Она повторила ему, что уже говорила в интервью. Что хочет поделиться своим опытом с коллегами на родине.
— Гм. И сама тоже будешь танцевать?
Иоанна рассмеялась резким, гортанным смехом.
— Посчитайте, дядя, сколько мне лет! — Она была моложе Ванды, но и ей было уже около сорока. — Можете не волноваться! Балерины рано оставляют сцену. Я еще до войны перестала танцевать.
По его лицу было видно: старается сосчитать, сколько ей. Но это не входило в ее планы. Ей нужно только, чтобы он принял к сведению этот факт, а не раздумывал над ним.
— Начну преподавать. Может быть, открою балетную школу. А в театре… в театре роль моя сведется к тому, что балеты буду ставить.
Он терпеливо все выслушал. И критические замечания о польском балете, и в чем причины его упадка, и оценку отдельных талантов: польский балет всегда ими блистал.
— Если я правильно тебя понял, — заключил он, — ты пришла меня успокоить относительно твоих выступлений. Благодарю. Но если ты переменишь свое решение, не считай себя ничем связанной. Пожалуйста, танцуй. Танцуй открыто, как в Париже. И можешь не приходить и не объяснять, почему ты не сдержала слово. Вообще я освобождаю тебя от родственного долга навещать меня.
Он был еще неприятнее, чем представлялось ей по воспоминаниям. Нетерпимое, враждебное отношение ко всему, о чем ни заходила речь, вывело ее из равновесия. Но она сделала над собой усилие.
— Нет, дядя, вы ошиблись! Я к вам с просьбой пришла.
Не давая сказать, в чем же просьба, он перебил:
— Единственное, что я могу для тебя сделать, это избавить от унижения.
— Не понимаю.
— Получать отказ, по-моему, унизительно.

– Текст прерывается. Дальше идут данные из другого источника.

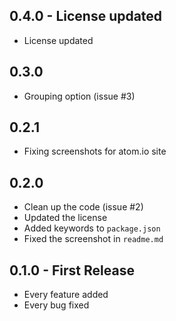 ## 0.4.0 - License updated
* License updated

## 0.3.0
* Grouping option (issue #3)

## 0.2.1
* Fixing screenshots for atom.io site

## 0.2.0
* Clean up the code (issue #2)
* Updated the license
* Added keywords to `package.json`
* Fixed the screenshot in `readme.md`

## 0.1.0 - First Release
* Every feature added
* Every bug fixed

А я всем отказываю, всем подряд, кто только ни просит меня о протекции в расчете на мои политические связи и служебное положение.
Иоанна засмеялась было, но тотчас смолкла. Мысль о просьбе, которая привела ее к дяде, не настраивала на веселый лад.

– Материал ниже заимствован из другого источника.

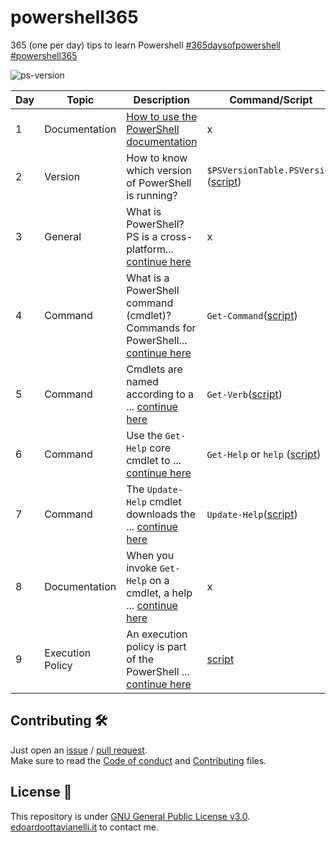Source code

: # powershell365
365 (one per day) tips to learn Powershell [#365daysofpowershell](https://twitter.com/search?q=365daysofpowershell) [#powershell365](https://twitter.com/search?q=powershell365)

![ps-version](https://github.com/edoardottt/images/blob/main/powershell365/ps-version.svg)

| Day | Topic | Description | Command/Script | Tweet | References |
| ----------- | -------- | ----------- | -------- | --------- | --------- |
| 1 | Documentation | [How to use the PowerShell documentation](https://docs.microsoft.com/en-us/powershell/scripting/how-to-use-docs?view=powershell-7.1) | x | [tweet](https://twitter.com/edoardottt2/status/1430935729346056197) | [[1]](https://docs.microsoft.com/en-us/powershell/scripting/how-to-use-docs?view=powershell-7.1) |
| 2 | Version | How to know which version of PowerShell is running? | `$PSVersionTable.PSVersion` ([script](https://github.com/edoardottt/powershell365/blob/main/scripts/day002)) | [tweet](https://twitter.com/edoardottt2/status/1431254758170537985) | [[1]](https://docs.microsoft.com/en-us/powershell/scripting/how-to-use-docs?view=powershell-7.1) |
| 3 | General | What is PowerShell? PS is a cross-platform... [continue here](https://github.com/edoardottt/powershell365/blob/main/descriptions/day003.md) | x | [tweet](https://twitter.com/edoardottt2/status/1431613332683960324) | [[1]](https://docs.microsoft.com/en-us/powershell/scripting/overview?view=powershell-7.1) |
| 4 | Command | What is a PowerShell command (cmdlet)? Commands for PowerShell... [continue here](https://github.com/edoardottt/powershell365/blob/main/descriptions/day004.md) | `Get-Command`([script](https://github.com/edoardottt/powershell365/tree/main/scripts/day004)) | [tweet](https://twitter.com/edoardottt2/status/1431914629500899330) | [[1]](https://docs.microsoft.com/en-us/powershell/module/microsoft.powershell.core/get-command?view=powershell-7.1) |
| 5 | Command | Cmdlets are named according to a ... [continue here](https://github.com/edoardottt/powershell365/blob/main/descriptions/day005.md) | `Get-Verb`([script](https://github.com/edoardottt/powershell365/tree/main/scripts/day005)) | [tweet](https://twitter.com/edoardottt2/status/1432331172613394434) | [[1]](https://docs.microsoft.com/en-us/powershell/module/microsoft.powershell.utility/get-verb?view=powershell-7.1)
| 6 | Command | Use the `Get-Help` core cmdlet to ... [continue here](https://github.com/edoardottt/powershell365/blob/main/descriptions/day006.md) | `Get-Help` or `help` ([script](https://github.com/edoardottt/powershell365/tree/main/scripts/day006)) | [tweet](https://twitter.com/edoardottt2/status/1432706641145761809) | [[1]](https://docs.microsoft.com/en-us/powershell/module/microsoft.powershell.core/get-help?view=powershell-7.1)
| 7 | Command | The `Update-Help` cmdlet downloads the ... [continue here](https://github.com/edoardottt/powershell365/blob/main/descriptions/day007.md) | `Update-Help`([script](https://github.com/edoardottt/powershell365/tree/main/scripts/day007)) | [tweet](https://twitter.com/edoardottt2/status/1433098145131597829) | [[1]](https://docs.microsoft.com/en-us/powershell/module/microsoft.powershell.core/update-help?view=powershell-7.1)
| 8 | Documentation | When you invoke `Get-Help` on a cmdlet, a help ... [continue here](https://github.com/edoardottt/powershell365/blob/main/descriptions/day008.md) | x | [tweet](https://twitter.com/edoardottt2/status/1433812339921494017) | [[1]](https://docs.microsoft.com/en-us/powershell/scripting/learn/ps101/02-help-system?view=powershell-7.1)
| 9 | Execution Policy | An execution policy is part of the PowerShell ... [continue here](https://github.com/edoardottt/powershell365/blob/main/descriptions/day009.md) | [script](https://github.com/edoardottt/powershell365/tree/main/scripts/day009) | link-tweet | [[1]](https://docs.microsoft.com/en-us/powershell/module/microsoft.powershell.security/set-executionpolicy?view=powershell-7.1) [[2]](https://docs.microsoft.com/en-us/powershell/module/microsoft.powershell.security/get-executionpolicy?view=powershell-7.1)


Contributing 🛠
-------

Just open an [issue](https://github.com/edoardottt/powershell365/issues) / [pull request](https://github.com/edoardottt/powershell365/pulls).  
Make sure to read the [Code of conduct](https://github.com/edoardottt/powershell365/blob/main/CODE_OF_CONDUCT.md) and [Contributing](https://github.com/edoardottt/powershell365/blob/main/CONTRIBUTING.md) files.

License 📝
-------

This repository is under [GNU General Public License v3.0](https://github.com/edoardottt/powershell365/blob/main/LICENSE).  
[edoardoottavianelli.it](https://www.edoardoottavianelli.it) to contact me.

— Нет, нет, — сказала она тихо. — Я хотела попросить вас совсем о другом.
Но стоило ей заговорить, как уверенность покинула ее. Запинаясь на каждом слове, кое-как изложила она главное: ей кажется, пора уже родным с ней помириться. Столько лет прошло, из близких мало кто в живых остался, все переменилось. Мать с сестрами могли бы уже предать забвению ее опрометчивый шаг.
— И ты считаешь, я могу быть в этом деле посредником?
Да, она так считала. Он ничего не ответил. Только посмотрел в ее сторону. Иоанне показалось, что он глядит сквозь нее на какой-то неведомый предмет.
— Счастья этот шаг мне не принес! — прибавила она.
— Слышал. Кажется, и следующие шаги тоже?
Она покраснела. На глаза у нее навернулись слезы. Она достала носовой платок. Трудно было понять, заметил ли он, какое впечатление произвели его слова на Иоанну. Но бесстрастный тон рассеял все ее иллюзии.